● **What to do**:
Write the entries below out again exactly, but skip the pictures.

● **Excerpted data**:
######
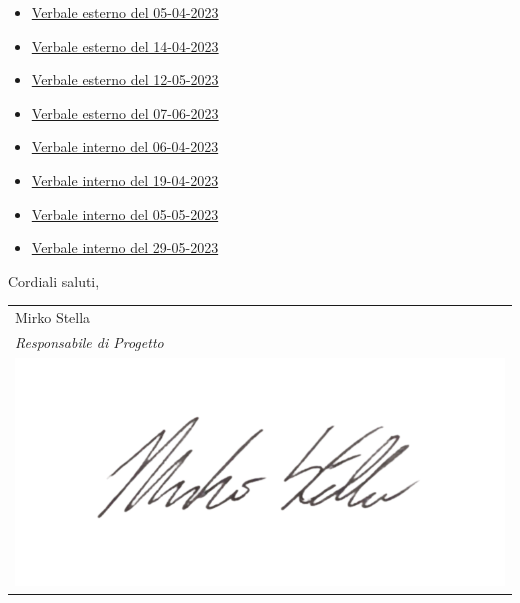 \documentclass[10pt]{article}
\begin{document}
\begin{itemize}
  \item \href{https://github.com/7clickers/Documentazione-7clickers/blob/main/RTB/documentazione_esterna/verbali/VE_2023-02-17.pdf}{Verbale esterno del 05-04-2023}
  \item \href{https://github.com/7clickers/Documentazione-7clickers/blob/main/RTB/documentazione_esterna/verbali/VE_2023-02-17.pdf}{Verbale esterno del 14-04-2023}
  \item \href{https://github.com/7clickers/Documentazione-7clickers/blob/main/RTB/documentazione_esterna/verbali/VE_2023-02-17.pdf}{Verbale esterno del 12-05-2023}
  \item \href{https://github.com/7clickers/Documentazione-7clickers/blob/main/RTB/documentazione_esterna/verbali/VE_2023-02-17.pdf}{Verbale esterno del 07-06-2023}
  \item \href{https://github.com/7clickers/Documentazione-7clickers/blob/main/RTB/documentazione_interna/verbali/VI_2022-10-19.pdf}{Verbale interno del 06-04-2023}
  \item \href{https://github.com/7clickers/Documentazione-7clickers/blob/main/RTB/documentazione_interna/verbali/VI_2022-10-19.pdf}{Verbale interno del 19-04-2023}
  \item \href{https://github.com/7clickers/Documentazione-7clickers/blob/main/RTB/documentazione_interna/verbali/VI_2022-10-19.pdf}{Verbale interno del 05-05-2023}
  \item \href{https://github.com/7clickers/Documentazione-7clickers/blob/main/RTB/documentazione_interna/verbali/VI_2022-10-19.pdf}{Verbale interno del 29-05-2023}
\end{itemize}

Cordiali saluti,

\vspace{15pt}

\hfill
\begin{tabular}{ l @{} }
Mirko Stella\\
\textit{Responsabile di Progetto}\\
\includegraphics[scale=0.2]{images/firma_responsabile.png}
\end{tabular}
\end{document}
######
● **Response area**:
 \documentclass[10pt]{article}
\begin{document}
\begin{itemize}
  \item \href{https://github.com/7clickers/Documentazione-7clickers/blob/main/RTB/documentazione_esterna/verbali/VE_2023-02-17.pdf}{Verbale esterno del 05-04-2023}
  \item \href{https://github.com/7clickers/Documentazione-7clickers/blob/main/RTB/documentazione_esterna/verbali/VE_2023-02-17.pdf}{Verbale esterno del 14-04-2023}
  \item \href{https://github.com/7clickers/Documentazione-7clickers/blob/main/RTB/documentazione_esterna/verbali/VE_2023-02-17.pdf}{Verbale esterno del 12-05-2023}
  \item \href{https://github.com/7clickers/Documentazione-7clickers/blob/main/RTB/documentazione_esterna/verbali/VE_2023-02-17.pdf}{Verbale esterno del 07-06-2023}
  \item \href{https://github.com/7clickers/Documentazione-7clickers/blob/main/RTB/documentazione_interna/verbali/VI_2022-10-19.pdf}{Verbale interno del 06-04-2023}
  \item \href{https://github.com/7clickers/Documentazione-7clickers/blob/main/RTB/documentazione_interna/verbali/VI_2022-10-19.pdf}{Verbale interno del 19-04-2023}
  \item \href{https://github.com/7clickers/Documentazione-7clickers/blob/main/RTB/documentazione_interna/verbali/VI_2022-10-19.pdf}{Verbale interno del 05-05-2023}
  \item \href{https://github.com/7clickers/Documentazione-7clickers/blob/main/RTB/documentazione_interna/verbali/VI_2022-10-19.pdf}{Verbale interno del 29-05-2023}
\end{itemize}

Cordiali saluti,

\vspace{15pt}

\hfill
\begin{tabular}{ l @{} }
Mirko Stella\\
\textit{Responsabile di Progetto}\\
\includegraphics[scale=0.2]{images/firma_responsabile.png}
\end{tabular}
\end{document}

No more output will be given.